La Bretagne sous la menace des eaux

Les inondations catastrophiques qui viennent de se produire en Bretagne ne sont que l’une des conséquences du réchauffement climatique. L’ensemble de la Bretagne étant bordé par la mer, il va falloir également faire face à la hausse de son niveau. Aux inondations s’ajoutera tôt ou tard la submersion marine. En effet, une des conséquences principales du réchauffement climatique est la hausse du niveau des océans qui contribuera au phénomène d’érosion des côtes. On assistera peu à peu une inondation permanente d’une partie des zones les plus basses. Il faudra que les personnes qui y habitent s’adaptent ou aillent vivre ailleurs.

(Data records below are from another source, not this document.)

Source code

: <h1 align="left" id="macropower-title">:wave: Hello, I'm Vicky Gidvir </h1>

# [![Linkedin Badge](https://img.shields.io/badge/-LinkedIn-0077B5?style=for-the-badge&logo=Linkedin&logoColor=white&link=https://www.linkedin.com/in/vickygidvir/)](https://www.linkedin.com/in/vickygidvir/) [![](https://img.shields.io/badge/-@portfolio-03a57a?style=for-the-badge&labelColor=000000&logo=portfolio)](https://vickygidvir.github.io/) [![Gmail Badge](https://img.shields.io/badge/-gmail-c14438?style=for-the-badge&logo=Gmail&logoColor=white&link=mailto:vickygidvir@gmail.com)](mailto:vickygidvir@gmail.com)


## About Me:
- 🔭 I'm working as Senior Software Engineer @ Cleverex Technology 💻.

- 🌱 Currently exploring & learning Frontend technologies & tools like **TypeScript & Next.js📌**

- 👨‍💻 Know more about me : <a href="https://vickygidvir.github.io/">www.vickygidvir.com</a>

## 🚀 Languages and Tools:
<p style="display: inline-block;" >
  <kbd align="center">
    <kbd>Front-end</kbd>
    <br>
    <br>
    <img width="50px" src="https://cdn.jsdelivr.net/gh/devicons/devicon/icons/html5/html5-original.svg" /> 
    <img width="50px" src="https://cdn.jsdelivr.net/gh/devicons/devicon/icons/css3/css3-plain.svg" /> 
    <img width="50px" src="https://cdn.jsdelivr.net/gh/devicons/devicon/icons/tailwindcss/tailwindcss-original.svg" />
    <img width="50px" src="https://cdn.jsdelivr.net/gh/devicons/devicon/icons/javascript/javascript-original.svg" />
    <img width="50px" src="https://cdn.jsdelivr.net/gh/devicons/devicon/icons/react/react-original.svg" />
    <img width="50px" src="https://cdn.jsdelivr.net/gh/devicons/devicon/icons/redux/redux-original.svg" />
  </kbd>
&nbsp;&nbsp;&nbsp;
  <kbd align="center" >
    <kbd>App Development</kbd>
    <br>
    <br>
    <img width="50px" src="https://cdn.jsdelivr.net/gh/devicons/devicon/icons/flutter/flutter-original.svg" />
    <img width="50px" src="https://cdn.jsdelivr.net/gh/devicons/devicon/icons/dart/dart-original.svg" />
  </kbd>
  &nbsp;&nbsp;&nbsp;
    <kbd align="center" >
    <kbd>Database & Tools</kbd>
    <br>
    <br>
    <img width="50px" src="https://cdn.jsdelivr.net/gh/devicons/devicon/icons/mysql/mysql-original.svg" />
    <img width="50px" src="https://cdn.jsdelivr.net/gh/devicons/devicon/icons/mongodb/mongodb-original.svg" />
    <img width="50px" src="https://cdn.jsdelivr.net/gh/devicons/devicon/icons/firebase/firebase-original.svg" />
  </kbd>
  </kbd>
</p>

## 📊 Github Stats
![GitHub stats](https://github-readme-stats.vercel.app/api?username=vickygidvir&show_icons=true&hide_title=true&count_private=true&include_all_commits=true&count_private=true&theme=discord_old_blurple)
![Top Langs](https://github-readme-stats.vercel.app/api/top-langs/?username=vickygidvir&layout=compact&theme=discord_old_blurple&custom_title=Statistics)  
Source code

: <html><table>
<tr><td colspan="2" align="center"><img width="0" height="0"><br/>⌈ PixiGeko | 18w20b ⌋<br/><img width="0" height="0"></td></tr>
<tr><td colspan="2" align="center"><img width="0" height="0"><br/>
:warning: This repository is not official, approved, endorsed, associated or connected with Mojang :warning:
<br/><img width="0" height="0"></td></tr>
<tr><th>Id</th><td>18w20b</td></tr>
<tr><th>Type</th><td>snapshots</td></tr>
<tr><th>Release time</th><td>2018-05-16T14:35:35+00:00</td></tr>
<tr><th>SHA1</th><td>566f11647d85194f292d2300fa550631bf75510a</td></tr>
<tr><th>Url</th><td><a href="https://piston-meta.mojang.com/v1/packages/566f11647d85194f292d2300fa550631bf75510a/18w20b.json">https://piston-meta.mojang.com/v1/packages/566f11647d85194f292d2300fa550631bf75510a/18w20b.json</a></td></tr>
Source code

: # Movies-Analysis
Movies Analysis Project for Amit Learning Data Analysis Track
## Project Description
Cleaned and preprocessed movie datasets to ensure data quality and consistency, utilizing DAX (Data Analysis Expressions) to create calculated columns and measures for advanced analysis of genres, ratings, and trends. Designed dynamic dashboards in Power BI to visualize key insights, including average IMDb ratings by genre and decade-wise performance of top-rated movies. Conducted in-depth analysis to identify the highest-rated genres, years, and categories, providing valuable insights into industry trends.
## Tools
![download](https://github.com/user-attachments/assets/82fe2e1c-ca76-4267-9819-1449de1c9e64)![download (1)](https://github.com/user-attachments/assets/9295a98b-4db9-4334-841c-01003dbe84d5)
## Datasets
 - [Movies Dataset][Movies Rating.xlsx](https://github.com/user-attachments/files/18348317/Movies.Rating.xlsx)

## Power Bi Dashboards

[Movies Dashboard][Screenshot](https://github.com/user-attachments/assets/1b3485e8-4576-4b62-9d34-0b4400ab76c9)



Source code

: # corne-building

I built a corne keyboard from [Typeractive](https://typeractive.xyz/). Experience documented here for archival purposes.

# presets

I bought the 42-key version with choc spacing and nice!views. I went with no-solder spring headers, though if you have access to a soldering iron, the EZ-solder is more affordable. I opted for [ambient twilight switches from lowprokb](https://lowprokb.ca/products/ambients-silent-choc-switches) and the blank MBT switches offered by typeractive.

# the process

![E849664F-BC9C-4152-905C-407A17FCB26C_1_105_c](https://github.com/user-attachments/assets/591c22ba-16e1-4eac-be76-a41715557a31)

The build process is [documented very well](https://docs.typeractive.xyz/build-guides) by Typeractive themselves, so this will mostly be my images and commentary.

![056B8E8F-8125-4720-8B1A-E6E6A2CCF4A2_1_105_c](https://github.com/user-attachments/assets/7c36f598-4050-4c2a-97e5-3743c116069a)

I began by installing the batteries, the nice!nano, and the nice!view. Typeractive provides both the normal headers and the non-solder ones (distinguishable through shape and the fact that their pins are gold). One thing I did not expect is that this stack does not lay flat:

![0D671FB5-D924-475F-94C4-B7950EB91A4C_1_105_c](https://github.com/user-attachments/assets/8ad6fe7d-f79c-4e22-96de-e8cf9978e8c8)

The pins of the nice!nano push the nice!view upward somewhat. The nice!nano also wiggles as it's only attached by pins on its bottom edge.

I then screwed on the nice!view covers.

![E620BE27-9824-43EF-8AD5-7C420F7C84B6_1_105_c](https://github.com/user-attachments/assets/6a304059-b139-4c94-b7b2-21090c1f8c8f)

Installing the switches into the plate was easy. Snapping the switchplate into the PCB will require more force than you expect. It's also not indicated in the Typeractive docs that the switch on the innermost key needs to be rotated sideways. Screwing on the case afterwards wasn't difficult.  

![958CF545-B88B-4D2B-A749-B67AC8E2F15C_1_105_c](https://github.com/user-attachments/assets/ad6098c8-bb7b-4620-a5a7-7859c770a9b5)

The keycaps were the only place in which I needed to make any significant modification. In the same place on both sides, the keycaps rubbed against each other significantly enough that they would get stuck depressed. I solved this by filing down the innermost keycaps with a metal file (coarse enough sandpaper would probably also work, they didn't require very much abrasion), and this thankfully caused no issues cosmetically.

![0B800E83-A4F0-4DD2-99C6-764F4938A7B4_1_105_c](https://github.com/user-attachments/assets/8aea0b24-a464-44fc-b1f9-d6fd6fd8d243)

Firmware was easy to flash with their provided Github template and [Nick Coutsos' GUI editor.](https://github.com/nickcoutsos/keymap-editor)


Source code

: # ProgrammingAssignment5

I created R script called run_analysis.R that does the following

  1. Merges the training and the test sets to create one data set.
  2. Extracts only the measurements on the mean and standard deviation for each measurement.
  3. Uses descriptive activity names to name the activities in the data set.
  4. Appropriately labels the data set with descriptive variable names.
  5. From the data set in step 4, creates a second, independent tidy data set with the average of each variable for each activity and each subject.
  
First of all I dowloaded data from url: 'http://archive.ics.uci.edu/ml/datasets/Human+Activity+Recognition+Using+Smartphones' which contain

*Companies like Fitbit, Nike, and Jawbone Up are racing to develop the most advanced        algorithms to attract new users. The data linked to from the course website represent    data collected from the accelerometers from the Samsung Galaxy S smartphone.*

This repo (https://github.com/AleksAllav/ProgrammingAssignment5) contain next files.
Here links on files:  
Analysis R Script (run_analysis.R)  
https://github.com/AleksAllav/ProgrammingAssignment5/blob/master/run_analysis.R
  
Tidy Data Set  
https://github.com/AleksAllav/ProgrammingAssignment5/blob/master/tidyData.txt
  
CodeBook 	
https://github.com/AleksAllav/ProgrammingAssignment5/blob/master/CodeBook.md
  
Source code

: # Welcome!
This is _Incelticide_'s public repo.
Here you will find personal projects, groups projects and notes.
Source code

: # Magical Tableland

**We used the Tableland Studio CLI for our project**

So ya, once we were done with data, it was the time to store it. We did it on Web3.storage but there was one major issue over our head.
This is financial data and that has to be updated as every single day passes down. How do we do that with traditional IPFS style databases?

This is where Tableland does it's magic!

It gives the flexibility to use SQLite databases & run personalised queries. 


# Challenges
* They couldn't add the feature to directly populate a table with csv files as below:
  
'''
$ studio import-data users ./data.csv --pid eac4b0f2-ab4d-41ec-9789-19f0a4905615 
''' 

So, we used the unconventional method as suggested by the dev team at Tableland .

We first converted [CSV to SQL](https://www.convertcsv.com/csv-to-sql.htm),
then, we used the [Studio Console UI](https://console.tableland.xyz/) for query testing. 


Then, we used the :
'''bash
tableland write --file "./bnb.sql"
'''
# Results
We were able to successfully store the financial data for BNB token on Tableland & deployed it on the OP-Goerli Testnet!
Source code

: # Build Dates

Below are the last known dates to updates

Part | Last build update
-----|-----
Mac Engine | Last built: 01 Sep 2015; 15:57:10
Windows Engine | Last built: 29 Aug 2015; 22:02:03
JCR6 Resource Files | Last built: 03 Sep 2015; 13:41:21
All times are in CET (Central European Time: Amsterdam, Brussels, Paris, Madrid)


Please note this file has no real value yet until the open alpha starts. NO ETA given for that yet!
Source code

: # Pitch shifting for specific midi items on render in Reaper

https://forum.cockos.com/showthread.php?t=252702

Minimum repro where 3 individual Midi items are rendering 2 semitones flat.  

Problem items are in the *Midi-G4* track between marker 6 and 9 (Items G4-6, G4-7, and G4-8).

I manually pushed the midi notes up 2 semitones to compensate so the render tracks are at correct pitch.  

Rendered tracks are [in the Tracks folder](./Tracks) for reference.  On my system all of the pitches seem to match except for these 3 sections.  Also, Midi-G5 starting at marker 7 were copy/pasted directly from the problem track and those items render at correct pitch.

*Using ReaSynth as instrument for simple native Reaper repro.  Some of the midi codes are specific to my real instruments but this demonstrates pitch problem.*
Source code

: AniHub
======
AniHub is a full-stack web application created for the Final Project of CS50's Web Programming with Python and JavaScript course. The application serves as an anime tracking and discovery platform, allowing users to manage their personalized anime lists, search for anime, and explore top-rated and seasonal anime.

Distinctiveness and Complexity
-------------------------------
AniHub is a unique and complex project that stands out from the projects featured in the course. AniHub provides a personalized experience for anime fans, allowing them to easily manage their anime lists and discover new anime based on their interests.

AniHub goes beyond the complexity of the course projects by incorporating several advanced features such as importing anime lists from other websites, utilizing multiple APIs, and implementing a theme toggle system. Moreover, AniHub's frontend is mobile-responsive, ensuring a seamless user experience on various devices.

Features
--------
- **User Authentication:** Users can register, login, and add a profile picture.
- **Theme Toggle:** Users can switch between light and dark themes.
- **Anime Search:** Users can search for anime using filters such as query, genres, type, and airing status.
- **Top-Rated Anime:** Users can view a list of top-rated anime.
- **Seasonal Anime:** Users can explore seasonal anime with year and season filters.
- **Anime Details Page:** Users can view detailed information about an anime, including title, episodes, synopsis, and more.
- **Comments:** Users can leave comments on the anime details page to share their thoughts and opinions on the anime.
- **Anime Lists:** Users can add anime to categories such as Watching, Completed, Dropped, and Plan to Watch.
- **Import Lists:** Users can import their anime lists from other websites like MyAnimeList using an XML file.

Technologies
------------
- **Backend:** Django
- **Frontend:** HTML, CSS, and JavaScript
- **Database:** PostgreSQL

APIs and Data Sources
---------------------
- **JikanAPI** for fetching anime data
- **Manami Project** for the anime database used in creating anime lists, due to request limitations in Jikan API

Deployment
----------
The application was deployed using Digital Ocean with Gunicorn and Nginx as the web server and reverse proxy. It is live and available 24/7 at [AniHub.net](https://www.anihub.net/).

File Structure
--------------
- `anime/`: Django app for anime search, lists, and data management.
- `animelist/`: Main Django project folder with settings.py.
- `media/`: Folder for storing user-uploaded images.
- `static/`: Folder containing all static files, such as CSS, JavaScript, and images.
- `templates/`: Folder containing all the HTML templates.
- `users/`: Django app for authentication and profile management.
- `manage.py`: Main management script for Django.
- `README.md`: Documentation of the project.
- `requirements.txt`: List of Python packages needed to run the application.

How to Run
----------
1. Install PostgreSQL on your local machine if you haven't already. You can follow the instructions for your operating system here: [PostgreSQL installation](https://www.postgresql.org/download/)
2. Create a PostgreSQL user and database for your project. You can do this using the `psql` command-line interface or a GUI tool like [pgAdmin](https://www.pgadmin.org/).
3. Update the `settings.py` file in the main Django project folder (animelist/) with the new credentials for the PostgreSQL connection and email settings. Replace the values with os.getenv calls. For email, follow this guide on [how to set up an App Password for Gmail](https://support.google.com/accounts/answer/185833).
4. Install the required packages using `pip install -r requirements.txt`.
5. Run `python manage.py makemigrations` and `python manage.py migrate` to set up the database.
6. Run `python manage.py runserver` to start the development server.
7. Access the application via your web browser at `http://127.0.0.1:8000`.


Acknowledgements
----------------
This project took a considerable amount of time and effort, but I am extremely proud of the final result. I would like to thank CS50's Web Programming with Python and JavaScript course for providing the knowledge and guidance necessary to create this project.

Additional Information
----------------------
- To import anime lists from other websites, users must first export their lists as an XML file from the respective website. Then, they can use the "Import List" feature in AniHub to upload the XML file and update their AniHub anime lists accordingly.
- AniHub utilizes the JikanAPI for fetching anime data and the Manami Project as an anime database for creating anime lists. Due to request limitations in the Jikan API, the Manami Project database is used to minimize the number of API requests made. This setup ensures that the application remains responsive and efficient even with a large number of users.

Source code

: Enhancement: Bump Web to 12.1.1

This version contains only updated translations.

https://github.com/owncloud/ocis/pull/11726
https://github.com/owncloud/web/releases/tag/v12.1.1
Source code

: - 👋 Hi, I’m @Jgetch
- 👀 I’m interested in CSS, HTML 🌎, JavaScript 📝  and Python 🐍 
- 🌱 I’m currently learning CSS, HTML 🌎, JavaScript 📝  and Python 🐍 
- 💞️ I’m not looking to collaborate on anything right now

Les causes de la hausse du niveau des océans sont bien connues. Je les ai énumérées sur ce blog. Comme le rappelle fort bien l’Observatoire de l’Environnement en Bretagne (OEB), il y a en premier lieu la hausse des températures. 2024 a été l’année la plus chaude jamais enregistrée. On se trouve à 1,55°C au-dessus des années 1850-1900. Sans réduction drastique et immédiate des émissions de gaz à effet de serre, la courbe de chauffe ne cessera pas de grimper, et le niveau de la mer avec elle.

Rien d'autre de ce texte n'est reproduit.